A couple posts ago we wrote about the frequency with which teen drivers use their cellphones while behind the wheel. Although more than half admitted to texting while driving, the majority also recognized distracted driving as a danger while driving. According to a different survey, peer pressure may, in part, be responsible for the growing recognition of car accident risk.
A new survey conducted by Consumer Reports may demonstrate that the presence of teen passengers may discourage teen drivers from picking up their cellphones while driving. Parents are already well in tune with the dangers of peer pressure for a teen driver, but that same peer pressure may reduce one form of teen driving safety risk.
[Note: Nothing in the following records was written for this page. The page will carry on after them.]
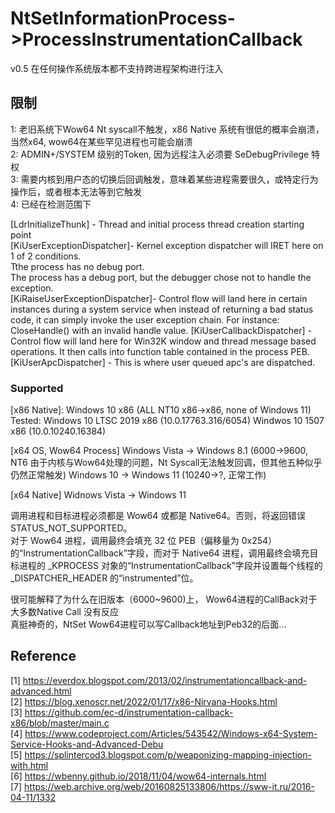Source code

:# NtSetInformationProcess->ProcessInstrumentationCallback
v0.5 在任何操作系统版本都不支持跨进程架构进行注入

## 限制
1: 老旧系统下Wow64 Nt syscall不触发，x86 Native 系统有很低的概率会崩溃，当然x64, wow64在某些罕见进程也可能会崩溃  
2: ADMIN+/SYSTEM 级别的Token, 因为远程注入必须要 SeDebugPrivilege 特权   
3: 需要内核到用户态的切换后回调触发，意味着某些进程需要很久，或特定行为操作后，或者根本无法等到它触发  
4: 已经在检测范围下  

[LdrInitializeThunk] - Thread and initial process thread creation starting point  
[KiUserExceptionDispatcher]- Kernel exception dispatcher will IRET here on 1 of 2 conditions.  
Tthe process has no debug port.  
The process has a debug port, but the debugger chose not to handle the exception.  
[KiRaiseUserExceptionDispatcher]- Control flow will land here in certain instances during a system service when instead of returning a bad status code, it can simply invoke the user exception chain. For instance: CloseHandle() with an invalid handle value.
[KiUserCallbackDispatcher] - Control flow will land here for Win32K window and thread message based operations. It then calls into function table contained in the process PEB.  
[KiUserApcDispatcher] - This is where user queued apc's are dispatched.  
  
### Supported
[x86 Native]:
Windows 10 x86 (ALL NT10 x86->x86, none of Windows 11)
Tested:
Windows 10 LTSC 2019 x86 (10.0.17763.316/6054)
Windwos 10 1507 x86 (10.0.10240.16384)

[x64 OS, Wow64 Process]
Windows Vista -> Windows 8.1 (6000->9600, NT6 由于内核与Wow64处理的问题，Nt Syscall无法触发回调，但其他五种似乎仍然正常触发)
Windows 10 -> Windows 11 (10240->?, 正常工作)

[x64 Native]
Widnows Vista -> Windows 11

调用进程和目标进程必须都是 Wow64 或都是 Native64。否则，将返回错误 STATUS_NOT_SUPPORTED。  
对于 Wow64 进程，调用最终会填充 32 位 PEB（偏移量为 0x254）的“InstrumentationCallback”字段，而对于 Native64 进程，调用最终会填充目标进程的 _KPROCESS 对象的“InstrumentationCallback”字段并设置每个线程的 _DISPATCHER_HEADER 的“instrumented”位。  

很可能解释了为什么在旧版本（6000~9600)上， Wow64进程的CallBack对于大多数Native Call 没有反应  
真挺神奇的，NtSet Wow64进程可以写Callback地址到Peb32的后面...  

## Reference
[1] https://everdox.blogspot.com/2013/02/instrumentationcallback-and-advanced.html  
[2] https://blog.xenoscr.net/2022/01/17/x86-Nirvana-Hooks.html  
[3] https://github.com/ec-d/instrumentation-callback-x86/blob/master/main.c  
[4] https://www.codeproject.com/Articles/543542/Windows-x64-System-Service-Hooks-and-Advanced-Debu  
[5] https://splintercod3.blogspot.com/p/weaponizing-mapping-injection-with.html  
[6] https://wbenny.github.io/2018/11/04/wow64-internals.html  
[7] https://web.archive.org/web/20160825133806/https://sww-it.ru/2016-04-11/1332   
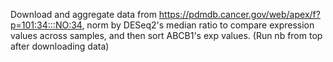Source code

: Download and aggregate data from https://pdmdb.cancer.gov/web/apex/f?p=101:34:::NO:34, norm by DESeq2's median ratio to compare expression values across samples, and then sort ABCB1's exp values. (Run nb from top after downloading data)
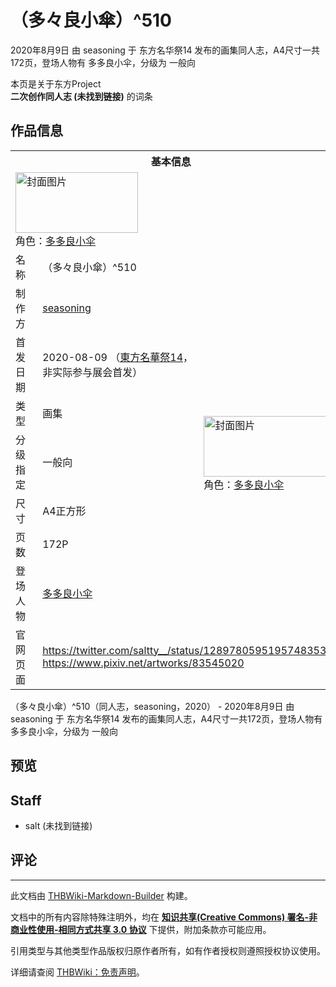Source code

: # （多々良小傘）^510

<!-- source html: G:\repos\THBWiki-Markdown-Builder\THBWikiMarkdown\Temp\main\4\44\ns0%3A%EF%BC%88%E5%A4%9A%E3%80%85%E8%89%AF%E5%B0%8F%E5%82%98%EF%BC%89%5E510.html -->

2020年8月9日 由 seasoning 于 东方名华祭14 发布的画集同人志，A4尺寸一共172页，登场人物有 多多良小伞，分级为 一般向

本页是关于东方Project  
 **二次创作同人志 (未找到链接)** 的词条
## 作品信息

<table><tbody><tr><th colspan="3">基本信息</th></tr><tr><td class="cover-artwork-mobile" colspan="2"><a href="./文件-（多々良小傘）^510封面.jpg.md" class="image" title="封面图片"><img alt="封面图片" src="https://upload.thwiki.cc/thumb/a/aa/%EF%BC%88%E5%A4%9A%E3%80%85%E8%89%AF%E5%B0%8F%E5%82%98%EF%BC%89%5E510%E5%B0%81%E9%9D%A2.jpg/196px-%EF%BC%88%E5%A4%9A%E3%80%85%E8%89%AF%E5%B0%8F%E5%82%98%EF%BC%89%5E510%E5%B0%81%E9%9D%A2.jpg" decoding="async" loading="lazy" width="196" height="97" srcset="https://upload.thwiki.cc/thumb/a/aa/%EF%BC%88%E5%A4%9A%E3%80%85%E8%89%AF%E5%B0%8F%E5%82%98%EF%BC%89%5E510%E5%B0%81%E9%9D%A2.jpg/294px-%EF%BC%88%E5%A4%9A%E3%80%85%E8%89%AF%E5%B0%8F%E5%82%98%EF%BC%89%5E510%E5%B0%81%E9%9D%A2.jpg 1.5x, https://upload.thwiki.cc/thumb/a/aa/%EF%BC%88%E5%A4%9A%E3%80%85%E8%89%AF%E5%B0%8F%E5%82%98%EF%BC%89%5E510%E5%B0%81%E9%9D%A2.jpg/392px-%EF%BC%88%E5%A4%9A%E3%80%85%E8%89%AF%E5%B0%8F%E5%82%98%EF%BC%89%5E510%E5%B0%81%E9%9D%A2.jpg 2x" data-file-width="1200" data-file-height="593"></a><div class="cover-char">角色：<a href="./多多良小伞.md" title="多多良小伞">多多良小伞</a></div></td>
</tr><tr><td class="label">名称</td><td colspan="2"> （多々良小傘）^510 </td></tr><tr><td class="label">制作方</td><td><a href="./seasoning.md" title="seasoning">seasoning</a></td><td class="cover-artwork" rowspan="7" style="min-width:196px;"><a href="./文件-（多々良小傘）^510封面.jpg.md" class="image" title="封面图片"><img alt="封面图片" src="https://upload.thwiki.cc/thumb/a/aa/%EF%BC%88%E5%A4%9A%E3%80%85%E8%89%AF%E5%B0%8F%E5%82%98%EF%BC%89%5E510%E5%B0%81%E9%9D%A2.jpg/196px-%EF%BC%88%E5%A4%9A%E3%80%85%E8%89%AF%E5%B0%8F%E5%82%98%EF%BC%89%5E510%E5%B0%81%E9%9D%A2.jpg" decoding="async" loading="lazy" width="196" height="97" srcset="https://upload.thwiki.cc/thumb/a/aa/%EF%BC%88%E5%A4%9A%E3%80%85%E8%89%AF%E5%B0%8F%E5%82%98%EF%BC%89%5E510%E5%B0%81%E9%9D%A2.jpg/294px-%EF%BC%88%E5%A4%9A%E3%80%85%E8%89%AF%E5%B0%8F%E5%82%98%EF%BC%89%5E510%E5%B0%81%E9%9D%A2.jpg 1.5x, https://upload.thwiki.cc/thumb/a/aa/%EF%BC%88%E5%A4%9A%E3%80%85%E8%89%AF%E5%B0%8F%E5%82%98%EF%BC%89%5E510%E5%B0%81%E9%9D%A2.jpg/392px-%EF%BC%88%E5%A4%9A%E3%80%85%E8%89%AF%E5%B0%8F%E5%82%98%EF%BC%89%5E510%E5%B0%81%E9%9D%A2.jpg 2x" data-file-width="1200" data-file-height="593"></a><div class="cover-char">角色：<a href="./多多良小伞.md" title="多多良小伞">多多良小伞</a></div></td>
</tr><tr><td class="label">首发日期</td><td>2020-08-09&#160;（<a href="/展会作品列表?e=%E4%B8%9C%E6%96%B9%E5%90%8D%E5%8D%8E%E7%A5%AD%2314">東方名華祭14</a>，非实际参与展会首发）</td></tr><tr><td class="label">类型</td><td>画集</td></tr><tr><td class="label">分级指定</td><td>一般向</td></tr><tr><td class="label">尺寸</td><td>A4正方形</td></tr><tr><td class="label">页数</td><td>172P</td></tr><tr><td class="label">登场人物</td><td><a href="./多多良小伞.md" title="多多良小伞">多多良小伞</a></td></tr>
<tr><td class="label">官网页面</td><td colspan="2"><a rel="nofollow" class="external free" href="https://twitter.com/saltty__/status/1289780595195748353">https://twitter.com/saltty__/status/1289780595195748353</a><br><a rel="nofollow" class="external free" href="https://www.pixiv.net/artworks/83545020">https://www.pixiv.net/artworks/83545020</a></td></tr></tbody></table>

（多々良小傘）^510（同人志，seasoning，2020） - 2020年8月9日 由 seasoning 于 东方名华祭14 发布的画集同人志，A4尺寸一共172页，登场人物有 多多良小伞，分级为 一般向
## 预览
## Staff
- salt (未找到链接)

## 评论




---

此文档由 [THBWiki-Markdown-Builder](https://github.com/Delsin-Yu/THBWiki-Markdown-Builder) 构建。

文档中的所有内容除特殊注明外，均在 [**知识共享(Creative Commons) 署名-非商业性使用-相同方式共享 3.0 协议**](https://creativecommons.org/licenses/by-sa/3.0/deed.zh-hans) 下提供，附加条款亦可能应用。

引用类型与其他类型作品版权归原作者所有，如有作者授权则遵照授权协议使用。

详细请查阅 [THBWiki：免责声明](https://thbwiki.cc/THBWiki:%E5%85%8D%E8%B4%A3%E5%A3%B0%E6%98%8E)。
According to the survey, about half of teen drivers say when there are friends in the car that they are less likely to text or talk on a cellphone, and almost half of the surveyed teens said they had asked a friend to put down his or her cellphone while driving for safety reasons. Therefore it seems that using a cellphone while driving is holding less and less appeal among teenagers.
While cellphone use behind wheel may hold less appeal among teen drivers, the same Consumer Reports survey found that many parents do not practice what they preach. Nearly half of the surveyed, teen drivers said that their parents use a cellphone while driving. All handheld cellphone use is banned while driving in California, and teen drivers cannot be expected to follow the rules of the road, if parents do not set a good example.
Driving safety is especially important for teens because car accidents remain the number one cause of death for that age group.